● **DATASET**:

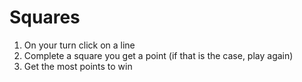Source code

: # Squares

1. On your turn click on a line
2. Complete a square you get a point (if that is the case, play again)
3. Get the most points to win
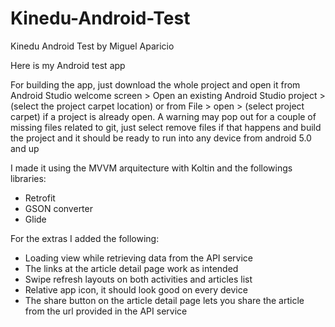# Kinedu-Android-Test
Kinedu Android Test by Miguel Aparicio

Here is my Android test app 

For building the app, just download the whole project and open it from Android Studio welcome screen > Open an existing Android Studio project > (select the project carpet location) or from File > open > (select project carpet) if a project is already open. A warning may pop out for a couple of missing files related to git, just select remove files if that happens and build the project and it should be ready to run into any device from android 5.0 and up 

I made it using the MVVM arquitecture with Koltin and the followings libraries:
- Retrofit
- GSON converter
- Glide

For the extras I added the following:
- Loading view while retrieving data from the API service
- The links at the article detail page work as intended 
- Swipe refresh layouts on both activities and articles list
- Relative app icon, it should look good on every device
- The share button on the article detail page lets you share the article from the url provided in the API service
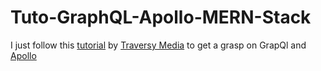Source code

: # Tuto-GraphQL-Apollo-MERN-Stack

I just follow this [tutorial](https://www.youtube.com/watch?v=BcLNfwF04Kw&t=20s) by [Traversy Media](https://www.youtube.com/c/TraversyMedia) to get a grasp on GrapQl and [Apollo](https://www.apollographql.com/docs/) 
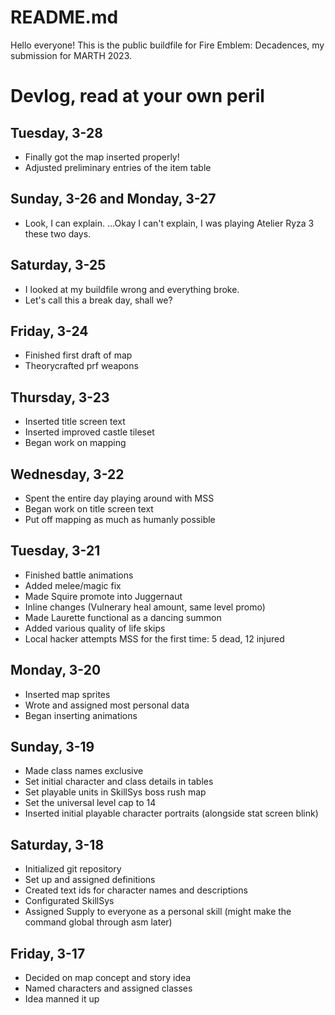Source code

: # README.md

Hello everyone! This is the public buildfile for Fire Emblem: Decadences, my submission for MARTH 2023.

# Devlog, read at your own peril

## Tuesday, 3-28
- Finally got the map inserted properly!
- Adjusted preliminary entries of the item table

## Sunday, 3-26 and Monday, 3-27
- Look, I can explain. ...Okay I can't explain, I was playing Atelier Ryza 3 these two days.

## Saturday, 3-25
- I looked at my buildfile wrong and everything broke.
- Let's call this a break day, shall we?

## Friday, 3-24
- Finished first draft of map
- Theorycrafted prf weapons

## Thursday, 3-23
- Inserted title screen text
- Inserted improved castle tileset
- Began work on mapping

## Wednesday, 3-22
- Spent the entire day playing around with MSS
- Began work on title screen text
- Put off mapping as much as humanly possible

## Tuesday, 3-21
- Finished battle animations
- Added melee/magic fix
- Made Squire promote into Juggernaut
- Inline changes (Vulnerary heal amount, same level promo)
- Made Laurette functional as a dancing summon
- Added various quality of life skips
- Local hacker attempts MSS for the first time: 5 dead, 12 injured

## Monday, 3-20
- Inserted map sprites
- Wrote and assigned most personal data
- Began inserting animations

## Sunday, 3-19
- Made class names exclusive
- Set initial character and class details in tables
- Set playable units in SkillSys boss rush map
- Set the universal level cap to 14
- Inserted initial playable character portraits (alongside stat screen blink)

## Saturday, 3-18
- Initialized git repository
- Set up and assigned definitions
- Created text ids for character names and descriptions
- Configurated SkillSys
- Assigned Supply to everyone as a personal skill (might make the command global through asm later)

## Friday, 3-17
- Decided on map concept and story idea
- Named characters and assigned classes
- Idea manned it up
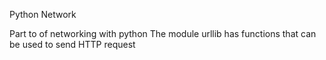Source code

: Python Network

Part to of networking with python
The module urllib has functions that can be used to send HTTP request
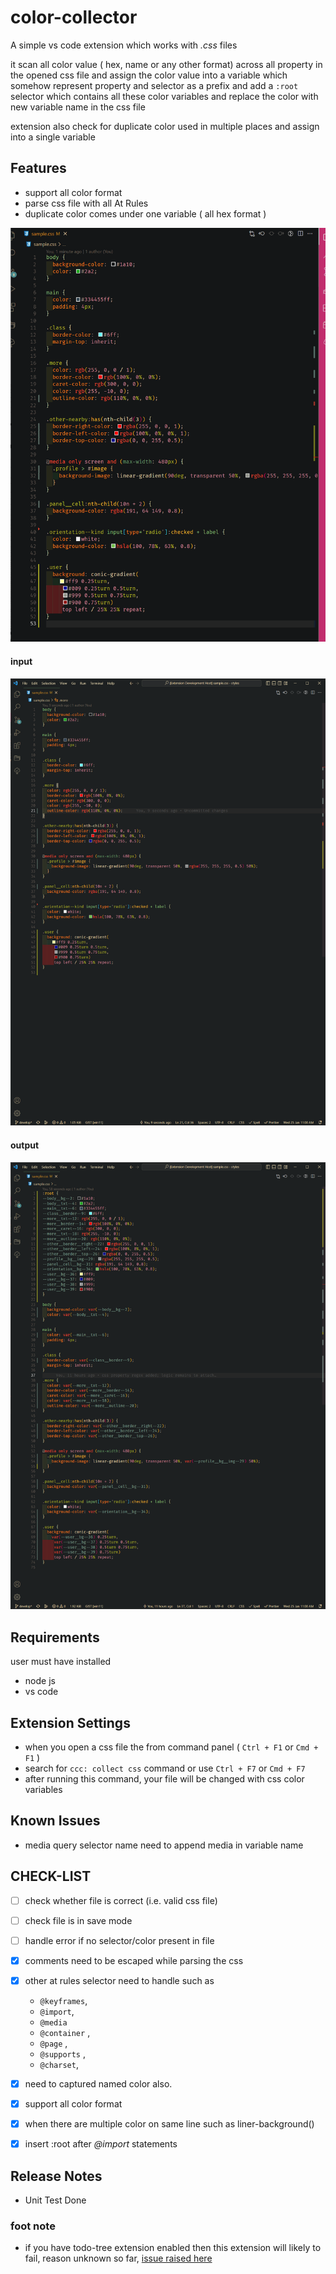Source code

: # color-collector

A simple vs code extension which works with *.css* files

it scan all color value ( hex, name or any other format) across all property in the opened css file
and assign the color value into a variable which somehow represent property and selector as a prefix 
and add a `:root` selector which contains all these color variables
and replace the color with new variable name in the css file

extension also check for duplicate color used in multiple places and assign into a single variable

## Features

- support all color format
- parse css file with all At Rules
- duplicate color comes under one variable ( all hex format )

![collect and convert color into variable gif][collect]

#### input

![input](images/input2.png)

#### output

![output](images/output2.png)

## Requirements

user must have installed

- node js
- vs code

## Extension Settings

- when you open a css file the from command panel ( `Ctrl + F1` or `Cmd + F1` )
- search for `ccc: collect css` command or use `Ctrl + F7` or `Cmd + F7` 
- after running this command, your file will be changed with css color variables 

## Known Issues

- media query selector name need to append media in variable name

## CHECK-LIST

- [ ] check whether file is correct (i.e. valid css file)
- [ ] check file is in save mode
- [ ] handle error if no selector/color present in file
- [x] comments need to be escaped while parsing the css
- [x] other at rules selector need to handle such as

  - `@keyframes`,
  - `@import`,
  - `@media`
  - `@container` ,
  - `@page` ,
  - `@supports` ,
  - `@charset`,

- [x] need to captured named color also.
- [x] support all color format
- [x] when there are multiple color on same line such as liner-background()
- [x] insert :root after _@import_ statements

## Release Notes

- Unit Test Done

### foot note

- if you have todo-tree extension enabled then this extension will likely to fail, reason unknown so far, [issue raised here](https://github.com/Gruntfuggly/todo-tree/issues/732)


[collect]: images/collector.gif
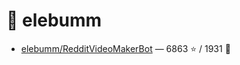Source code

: # 👤 elebumm

- [elebumm/RedditVideoMakerBot](https://github.com/elebumm/RedditVideoMakerBot) — 6863 ⭐️ / 1931 🍴
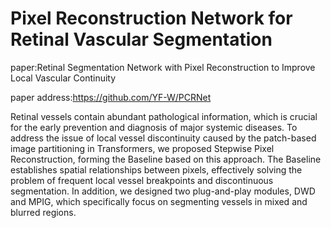 # Pixel Reconstruction Network for Retinal Vascular Segmentation
paper:Retinal Segmentation Network with Pixel Reconstruction to Improve Local Vascular Continuity

paper address:https://github.com/YF-W/PCRNet

Retinal vessels contain abundant pathological information, which is crucial for the early prevention and diagnosis of major systemic diseases. To address the issue of local vessel discontinuity caused by the patch-based image partitioning in Transformers, we proposed Stepwise Pixel Reconstruction, forming the Baseline based on this approach. The Baseline establishes spatial relationships between pixels, effectively solving the problem of frequent local vessel breakpoints and discontinuous segmentation. In addition, we designed two plug-and-play modules, DWD and MPIG, which specifically focus on segmenting vessels in mixed and blurred regions.

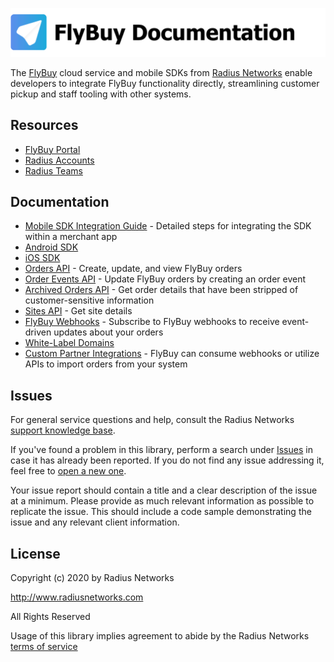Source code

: ![FlyBuy Documentation](readme.png)

The [FlyBuy][1] cloud service and mobile SDKs from [Radius Networks][2] enable
developers to integrate FlyBuy functionality directly, streamlining customer
pickup and staff tooling with other systems.

## Resources

  - [FlyBuy Portal][6]
  - [Radius Accounts][7]
  - [Radius Teams][8]

## Documentation

- [Mobile SDK Integration Guide][9] - Detailed steps for integrating the SDK within a merchant app
- [Android SDK][10]
- [iOS SDK][11]
- [Orders API][12] - Create, update, and view FlyBuy orders
- [Order Events API][13] - Update FlyBuy orders by creating an order  event
- [Archived Orders API][18] - Get order details that have been stripped of customer-sensitive information
- [Sites API][19] - Get site details
- [FlyBuy Webhooks][14] - Subscribe to FlyBuy webhooks to receive event-driven
  updates about your orders
- [White-Label Domains][15]
- [Custom Partner Integrations][16] - FlyBuy can consume webhooks or utilize
  APIs to import orders from your system

## Issues

For general service questions and help, consult the Radius Networks [support
knowledge base][3].

If you've found a problem in this library, perform a search under [Issues][4]
in case it has already been reported. If you do not find any issue addressing
it, feel free to [open a new one][17].

Your issue report should contain a title and a clear description of the issue
at a minimum. Please provide as much relevant information as possible to
replicate the issue. This should include a code sample demonstrating the issue
and any relevant client information.

## License

Copyright (c) 2020 by Radius Networks

http://www.radiusnetworks.com

All Rights Reserved

Usage of this library implies agreement to abide by the Radius Networks [terms
of service][5]

[1]: https://flybuy.radiusnetworks.com/
[2]: https://www.radiusnetworks.com/
[3]: https://support.radiusnetworks.com/
[4]: https://github.com/RadiusNetworks/flybuy-documentation/issues
[5]: https://www.radiusnetworks.com/terms-of-service
[6]: https://flybuy.radiusnetworks.com/projects
[7]: https://account.radiusnetworks.com
[8]: https://account.radiusnetworks.com/teams
[9]: doc/sdk-integration.md
[10]: https://github.com/RadiusNetworks/flybuy-android
[11]: https://github.com/RadiusNetworks/flybuy-ios
[12]: doc/api/v1/orders.md
[13]: doc/api/v1/order-events.md
[14]: doc/webhooks.md
[15]: doc/white-label-domains.md
[16]: doc/custom-partner-integrations.md
[17]: https://github.com/RadiusNetworks/flybuy-documentation/issues/new
[18]: doc/api/v1/reporting.md
[19]: doc/api/v1/sites.md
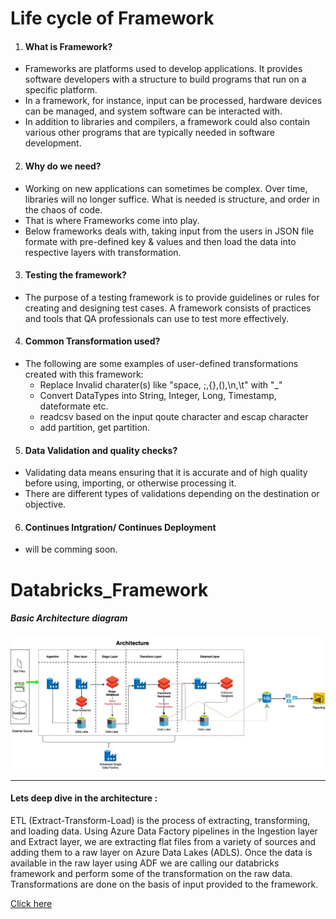 # Life cycle of Framework

1. #### What is Framework?
  * Frameworks are platforms used to develop applications. It provides software developers with a structure to build programs that run on a specific platform. 
  * In a framework, for instance, input can be processed, hardware devices can be managed, and system software can be interacted with.
  * In addition to libraries and compilers, a framework could also contain various other programs that are typically needed in software development.
  
2. #### Why do we need?
  * Working on new applications can sometimes be complex. Over time, libraries will no longer suffice. What is needed is structure, and order in the chaos of code. 
  * That is where Frameworks come into play. 
  * Below frameworks deals with, taking input from the users in JSON file formate with pre-defined key & values and then load the data into respective layers with transformation.  
3. #### Testing the framework?
  * The purpose of a testing framework is to provide guidelines or rules for creating and designing test cases. A framework consists of practices and tools that QA professionals can use to test more effectively.
4. #### Common Transformation used? 
  * The following are some examples of user-defined transformations created with this framework:
    - Replace Invalid charater(s) like "space, ;,{},(),\n,\t" with "_"
    - Convert DataTypes into String, Integer, Long, Timestamp, dateformate etc.
    - readcsv based on the input qoute character and escap character
    - add partition, get partition.
5. #### Data Validation and quality checks?
  * Validating data means ensuring that it is accurate and of high quality before using, importing, or otherwise processing it. 
  * There are different types of validations depending on the destination or objective. 
    
6. #### Continues Intgration/ Continues Deployment
  * will be comming soon.

# Databricks_Framework

##### Basic Architecture diagram

![Sample Architecture](images/Architecture_diagram.jpg "Basic Architecture Diagram")


______

#### Lets deep dive in the architecture :

ETL (Extract-Transform-Load) is the process of extracting, transforming, and loading data. Using Azure Data Factory pipelines in the Ingestion layer and Extract layer, we are extracting flat files from a variety of sources and adding them to a raw layer on Azure Data Lakes (ADLS). Once the data is available in the raw layer using ADF we are calling our databricks framework and perform some of the transformation on the raw data. Transformations are done on the basis of input provided to the framework.


[Click here](https://github.com/nhatode/databricks_framework/tree/main/Databricks-Version)
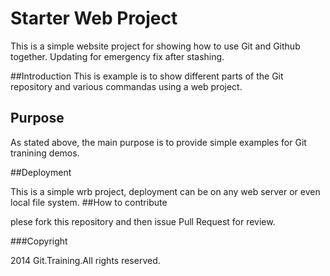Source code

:# Starter Web Project

This is a simple website project for showing how to use Git and Github together. Updating for emergency fix after stashing.

##Introduction
This is example is to show different parts of the Git repository and various commandas using a web project.

## Purpose

As stated above, the main purpose is to provide simple examples for Git tranining demos.

##Deployment

This is a simple wrb project, deployment can be on any web server or even local file system.
##How to contribute

plese fork this repository and then issue Pull Request for review.

###Copyright

2014 Git.Training.All rights reserved.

● **INSTRUCTIONS FOR THE TASK**:
An exact copy of the lines above between the line holding "The [FlyBuy][1] cloud" and the line holding "- [Order Events", inclusive, is the whole answer.

● **THE ANSWER**:
The [FlyBuy][1] cloud service and mobile SDKs from [Radius Networks][2] enable
developers to integrate FlyBuy functionality directly, streamlining customer
pickup and staff tooling with other systems.

## Resources

  - [FlyBuy Portal][6]
  - [Radius Accounts][7]
  - [Radius Teams][8]

## Documentation

- [Mobile SDK Integration Guide][9] - Detailed steps for integrating the SDK within a merchant app
- [Android SDK][10]
- [iOS SDK][11]
- [Orders API][12] - Create, update, and view FlyBuy orders
- [Order Events API][13] - Update FlyBuy orders by creating an order  event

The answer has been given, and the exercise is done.